Robinhood Unveils March Madness Contracts with New Prediction Market Hub
Robinhood’s diving headfirst into prediction markets, launching a dedicated hub in its app that’s kicking off with a slam dunk: contracts tied to the men’s and women’s March Madness basketball tournaments. Rolled out today, March 17, 2025, the hub also lets users wager on the Federal Reserve’s upper target funds rate for May, marking a fresh chapter in the brokerage’s push to blend finance with real-world events. After a rocky history with regulators, Robinhood’s betting big on this venture, and it’s got plans to expand.

March Madness Takes Center Stage
The new hub’s star attraction is March Madness. Users can now trade contracts pegged to tournament outcomes, from Cinderella runs to championship wins, daily from 8:00 a.m. to 3:00 a.m. ET.
Alongside that, there’s a financial twist: contracts forecasting the Fed’s May rate ceiling, blending sports fever with economic guesswork. It’s a bold opener for a platform that Robinhood sees growing into a one-stop shop for market, sports, and political bets down the line.

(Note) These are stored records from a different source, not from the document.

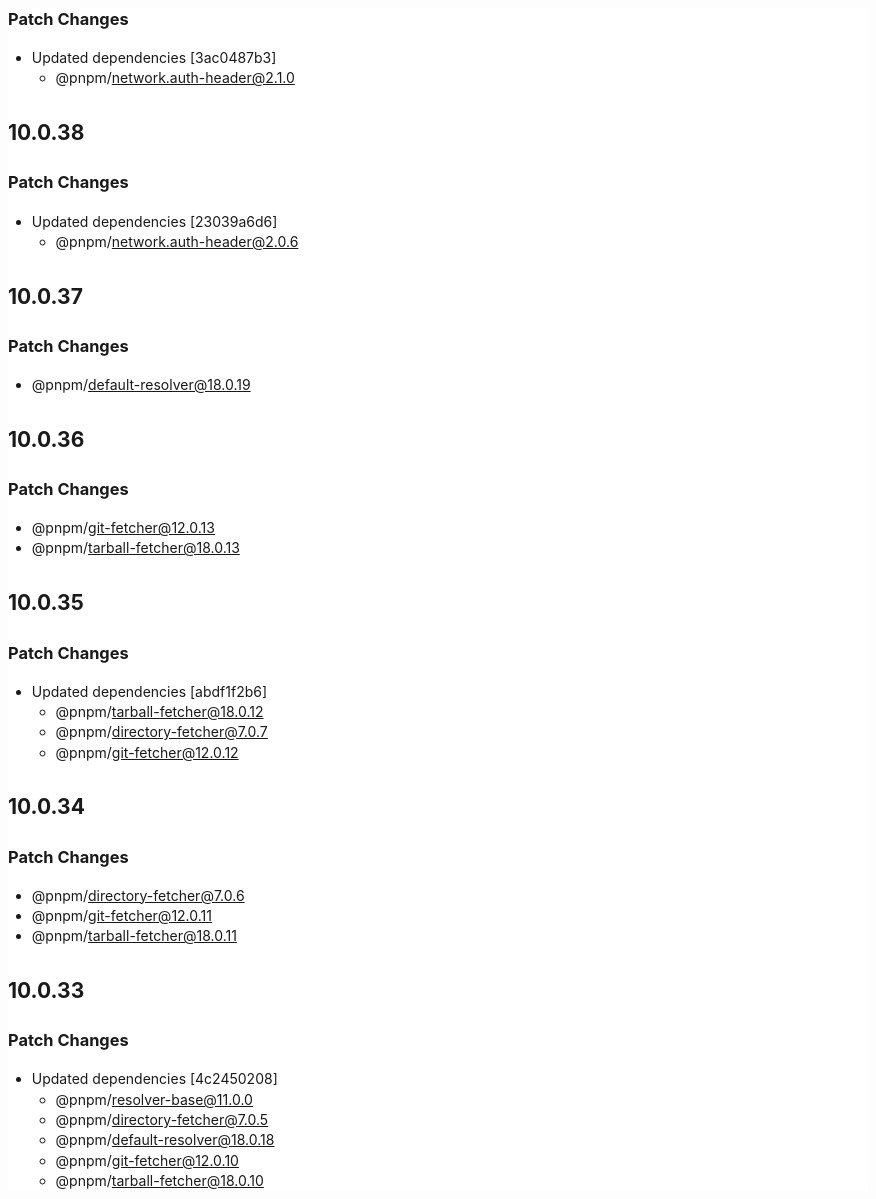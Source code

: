 ### Patch Changes

- Updated dependencies [3ac0487b3]
  - @pnpm/network.auth-header@2.1.0

## 10.0.38

### Patch Changes

- Updated dependencies [23039a6d6]
  - @pnpm/network.auth-header@2.0.6

## 10.0.37

### Patch Changes

- @pnpm/default-resolver@18.0.19

## 10.0.36

### Patch Changes

- @pnpm/git-fetcher@12.0.13
- @pnpm/tarball-fetcher@18.0.13

## 10.0.35

### Patch Changes

- Updated dependencies [abdf1f2b6]
  - @pnpm/tarball-fetcher@18.0.12
  - @pnpm/directory-fetcher@7.0.7
  - @pnpm/git-fetcher@12.0.12

## 10.0.34

### Patch Changes

- @pnpm/directory-fetcher@7.0.6
- @pnpm/git-fetcher@12.0.11
- @pnpm/tarball-fetcher@18.0.11

## 10.0.33

### Patch Changes

- Updated dependencies [4c2450208]
  - @pnpm/resolver-base@11.0.0
  - @pnpm/directory-fetcher@7.0.5
  - @pnpm/default-resolver@18.0.18
  - @pnpm/git-fetcher@12.0.10
  - @pnpm/tarball-fetcher@18.0.10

JB Mackenzie, VP and GM of Futures and International at Robinhood underscored the company’s belief in prediction markets as a powerful tool where news, economics, sports, politics, and culture collide. “We’re excited to offer … prediction markets and look forward to doing so in compliance with existing regulations,” said Mackenzie, in a statement.
A Bumpy Road to Now
Robinhood’s been flirting with prediction markets for months, with a track record that’s had its ups and downs. Before last year’s presidential election, it dipped its toes in, offering contracts on the outcome, a hit with users.
Then came a Super Bowl misstep: the firm launched game-result contracts, only to yank them a day later under pressure from the Commodity Futures Trading Commission (CFTC), which flagged missing approvals. That stumble followed a successful election bet rollout in November 2024, showing Robinhood could play the game when the stars aligned.
Now, the firm’s back with a sharper focus. Partnering with KalshiEX LLC, a CFTC-regulated exchange, Robinhood is ensuring this hub launches on solid ground.
The company’s been in close talks with the CFTC lately, aiming to keep innovation humming while staying compliant. The Kalshi tie-up is temporary. Robinhood might switch partners or build its own matching engine later, but for now, it’s splitting a two-cent-per-contract fee with Kalshi, one cent each.
How It Works and Who’s In
Access isn’t wide open. To trade these contracts, users need a Robinhood individual investment account with either margin investing or options trading enabled—a gatekeeper move to filter for seasoned players.
Once in, they’re tapping a market Robinhood touts as both regulated and revealing, using financial rigor to price out real-world odds. The initial rollout spans all 50 states via Kalshi, with contracts hitting the app today and fanning out to eligible users over the next few days.
The March Madness contracts are a natural fit, college hoops’ chaos draws bettors like moths to a flame. Pairing that with Fed rate predictions shows Robinhood’s aiming to hook both sports nuts and market watchers, with plans to layer in more variety soon.